2020 Reviews – Rebecca

posted in: 2020 Reviews, Netflix | 0

It’s not often a remake of an Academy Award winning best picture comes around. Alfred Hitchcock helmed the first incarnation of Rebecca in 1940, based off the novel by Daphne du Maurier, and now Ben Wheatley is giving it a try. As big of a movie buff as I’d like to be, I have not made my way through every Hitchcock movie as of yet, and Rebecca is one that’s slipped my radar. It’s a damn shame, because comparing the pair would have been fun.

Rebecca starts out in 1930’s Monte Carlo, where a lower-class lady, unnamed (Lily James), encounters and marries wealthy widow, Maxim de Winter (Armie Hammer). She follows him back home to his extensive mansion, Manderley. Soon the new Mrs. de Winter realises just how influential Maxim’s previous wife once was, as the Manor’s staff adored her, telling Mrs. de Winter how Rebecca, was one of a kind, beautiful, and loved by all. They also remind her that Rebecca was the love of Maxim’s life, and she is nothing like Rebecca. Our protagonist feels trapped, between an obligation to live up to her predecessor and paving her own way as the new lady of the house. To make matters worse, Maxim won’t give his opinion on the matter, refusing to talk about his deceased former partner, and Mrs. de Winter comes to suspect foul play.
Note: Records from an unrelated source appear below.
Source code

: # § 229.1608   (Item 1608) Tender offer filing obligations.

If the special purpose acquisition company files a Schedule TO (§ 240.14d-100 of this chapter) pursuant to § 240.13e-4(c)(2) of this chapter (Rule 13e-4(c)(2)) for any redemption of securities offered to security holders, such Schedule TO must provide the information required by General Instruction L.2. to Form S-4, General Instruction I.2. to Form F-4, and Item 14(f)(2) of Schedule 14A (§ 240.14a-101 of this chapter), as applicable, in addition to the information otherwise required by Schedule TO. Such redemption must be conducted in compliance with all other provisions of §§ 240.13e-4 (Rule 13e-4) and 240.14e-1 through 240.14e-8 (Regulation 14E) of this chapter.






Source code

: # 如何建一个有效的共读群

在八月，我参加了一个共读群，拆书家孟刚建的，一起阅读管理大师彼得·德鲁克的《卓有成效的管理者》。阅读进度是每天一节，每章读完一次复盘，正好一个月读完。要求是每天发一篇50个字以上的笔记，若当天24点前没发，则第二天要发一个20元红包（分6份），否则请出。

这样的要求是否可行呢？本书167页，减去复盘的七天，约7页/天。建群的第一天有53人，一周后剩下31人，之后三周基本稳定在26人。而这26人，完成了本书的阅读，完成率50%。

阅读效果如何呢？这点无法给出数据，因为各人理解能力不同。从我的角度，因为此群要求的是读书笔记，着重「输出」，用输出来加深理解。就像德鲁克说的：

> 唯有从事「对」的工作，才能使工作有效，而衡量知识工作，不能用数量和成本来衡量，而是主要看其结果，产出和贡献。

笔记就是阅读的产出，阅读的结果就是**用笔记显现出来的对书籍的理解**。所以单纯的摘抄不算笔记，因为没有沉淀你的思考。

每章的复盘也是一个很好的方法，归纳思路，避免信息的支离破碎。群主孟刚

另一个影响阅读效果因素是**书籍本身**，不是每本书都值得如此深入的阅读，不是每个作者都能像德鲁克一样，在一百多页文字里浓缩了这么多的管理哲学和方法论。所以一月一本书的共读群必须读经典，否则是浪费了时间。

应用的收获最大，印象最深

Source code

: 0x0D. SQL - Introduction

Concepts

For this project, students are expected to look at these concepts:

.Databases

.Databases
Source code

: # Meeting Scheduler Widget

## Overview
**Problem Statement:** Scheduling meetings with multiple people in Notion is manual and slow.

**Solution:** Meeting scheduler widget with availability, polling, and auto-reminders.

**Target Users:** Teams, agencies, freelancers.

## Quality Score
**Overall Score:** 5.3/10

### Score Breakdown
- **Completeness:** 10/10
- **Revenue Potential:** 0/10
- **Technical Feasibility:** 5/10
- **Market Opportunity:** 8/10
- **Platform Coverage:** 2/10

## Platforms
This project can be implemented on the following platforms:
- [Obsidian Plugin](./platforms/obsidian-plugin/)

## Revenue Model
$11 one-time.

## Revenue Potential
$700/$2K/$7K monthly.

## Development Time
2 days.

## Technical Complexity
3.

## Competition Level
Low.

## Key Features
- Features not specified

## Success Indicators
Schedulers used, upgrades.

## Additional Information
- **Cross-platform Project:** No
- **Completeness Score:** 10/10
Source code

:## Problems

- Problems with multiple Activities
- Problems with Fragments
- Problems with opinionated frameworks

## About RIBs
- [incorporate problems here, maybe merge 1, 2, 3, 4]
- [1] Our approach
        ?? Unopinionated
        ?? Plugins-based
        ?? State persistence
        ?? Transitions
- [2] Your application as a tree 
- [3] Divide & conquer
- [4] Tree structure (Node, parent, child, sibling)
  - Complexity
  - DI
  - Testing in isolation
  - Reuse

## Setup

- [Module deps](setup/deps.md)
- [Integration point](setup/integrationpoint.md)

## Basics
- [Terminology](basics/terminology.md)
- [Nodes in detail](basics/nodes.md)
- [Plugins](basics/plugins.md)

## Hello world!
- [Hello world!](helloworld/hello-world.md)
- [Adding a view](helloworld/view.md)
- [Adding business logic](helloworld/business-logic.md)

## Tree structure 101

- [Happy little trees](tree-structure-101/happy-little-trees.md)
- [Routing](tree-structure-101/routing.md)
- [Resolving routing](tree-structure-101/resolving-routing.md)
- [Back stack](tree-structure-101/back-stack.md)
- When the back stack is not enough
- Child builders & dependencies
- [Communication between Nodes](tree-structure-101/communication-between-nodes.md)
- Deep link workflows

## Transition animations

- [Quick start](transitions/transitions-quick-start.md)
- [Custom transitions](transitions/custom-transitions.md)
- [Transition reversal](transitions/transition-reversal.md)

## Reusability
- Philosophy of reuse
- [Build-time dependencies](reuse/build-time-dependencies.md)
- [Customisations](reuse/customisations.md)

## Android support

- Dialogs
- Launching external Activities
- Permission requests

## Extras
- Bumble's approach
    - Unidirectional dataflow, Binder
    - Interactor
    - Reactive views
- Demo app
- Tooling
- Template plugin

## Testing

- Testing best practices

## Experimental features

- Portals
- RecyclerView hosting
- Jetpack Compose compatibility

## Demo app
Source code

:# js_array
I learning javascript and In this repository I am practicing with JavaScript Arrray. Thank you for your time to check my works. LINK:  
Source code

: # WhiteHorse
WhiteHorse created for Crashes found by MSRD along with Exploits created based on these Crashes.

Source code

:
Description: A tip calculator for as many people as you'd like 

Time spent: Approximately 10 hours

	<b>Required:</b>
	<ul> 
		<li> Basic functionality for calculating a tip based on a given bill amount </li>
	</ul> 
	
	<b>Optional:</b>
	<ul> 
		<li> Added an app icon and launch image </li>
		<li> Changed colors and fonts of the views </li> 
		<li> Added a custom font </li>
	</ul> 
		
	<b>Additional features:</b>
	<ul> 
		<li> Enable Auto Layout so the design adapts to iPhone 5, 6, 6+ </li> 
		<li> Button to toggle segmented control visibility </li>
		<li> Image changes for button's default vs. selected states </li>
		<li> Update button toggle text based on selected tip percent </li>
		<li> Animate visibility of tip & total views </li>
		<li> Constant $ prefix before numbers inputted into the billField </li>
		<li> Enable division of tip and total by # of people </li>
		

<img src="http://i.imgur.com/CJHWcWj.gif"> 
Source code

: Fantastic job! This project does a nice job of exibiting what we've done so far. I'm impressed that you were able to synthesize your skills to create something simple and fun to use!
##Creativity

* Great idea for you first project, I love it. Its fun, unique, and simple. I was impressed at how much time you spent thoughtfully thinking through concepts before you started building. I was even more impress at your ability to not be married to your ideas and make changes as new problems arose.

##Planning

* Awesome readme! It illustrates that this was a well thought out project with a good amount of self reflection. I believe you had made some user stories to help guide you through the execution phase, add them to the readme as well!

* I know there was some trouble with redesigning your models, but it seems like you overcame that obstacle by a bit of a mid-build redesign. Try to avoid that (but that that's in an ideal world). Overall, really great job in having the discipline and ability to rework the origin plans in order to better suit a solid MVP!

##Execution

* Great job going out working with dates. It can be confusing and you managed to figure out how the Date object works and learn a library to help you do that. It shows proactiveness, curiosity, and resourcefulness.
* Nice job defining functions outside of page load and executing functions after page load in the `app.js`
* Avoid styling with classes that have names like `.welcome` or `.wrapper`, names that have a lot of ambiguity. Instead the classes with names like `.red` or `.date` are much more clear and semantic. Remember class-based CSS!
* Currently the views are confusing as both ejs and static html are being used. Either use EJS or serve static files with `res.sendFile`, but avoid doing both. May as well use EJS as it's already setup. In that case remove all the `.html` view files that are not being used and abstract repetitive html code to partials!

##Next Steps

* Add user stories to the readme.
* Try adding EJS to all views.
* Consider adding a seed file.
It sounds silly to say, considering how lavish it is, but the movie is lacking originality. The movie seems to be going through the motions, like it’s acting out the CliffNotes version of the story, without any shade or character of its own. We don’t know anything about these people before they’re married, and it’s as if we should – the lady is poor and Maxim is very rich, but apart from small talk, they offer very little. The movie is around 2 hours without credits, but it still feels rushed; I said the same thing about Fences, and picked that it was based off a play before I knew it, just because the dialogue was so fast, like it was urgent to cram everything in. I imagine the screenwriter for Rebecca has the novel with a sea of pink paper tabs on every page, because every detail is so damn important. My response to this would be, condense and simplify, to allow this adaptation to breathe. One of my favourite moments of the film comes when Mrs. de Winter notices there are still brown hairs in the brush that was once Rebecca’s, and it continues to dawn on her how little around her is her own… but the movie doesn’t even linger long enough on that winning gem, to exude maximum dramatic impact, before hurrying along to the next moment. I was disappointed when the movie went to court, because I felt the story should have been over after Maxim’s confession, if the story really was about these two love birds, as it had started. Everything after that felt like a epilogue, and I felt the time could have been better spent elongating the tension in the middle part of the film, where Mrs. de Winter is coming to terms with her new house.

That being said, there’s a good story in here. Rebecca holds a murder mystery, and is as close to a ghost story as you can have without an actual ghost. Mrs. Danvers (Kristin Scott Thomas), is menacing, as the wily Head of the Household, who was very close to Rebecca, since she cared for her, for her entire life. The movie doesn’t work to update any attitudes to modern-day sensitivities; for example, it seems perfectly normal for a woman to marry a man after only a few days, as it probably was back then. Then she starts noticing his flaws and wonders why he’s cagey; ah, the drawbacks of marrying someone you just met – it doesn’t matter how many seasons of Married at First Sight they make, I’m still not convinced it’s a good idea. But on a lighter note, I have decided I’d do a terrible deal to own a yellow suit like the one Maxim’s wearing on the movie poster, and the very same one he was wearing in Monte Carlo; are they fashionable right now? They should be. It’s one of many extravagant costumes for this movie, if you’re into that sort’ve thing.

With the exception of Kristen Scott Thomas, who I felt goes beyond the rest, Armie Hammer, Lily James and the accompanying cast are serviceable. Cancer as a motive for suicide; did Viola Davis cover that on How to Get Away with Murder? The movie speeds along with a sameness that never makes the ride pleasurable. If Rebecca was a loaf of bread, it would be underproved.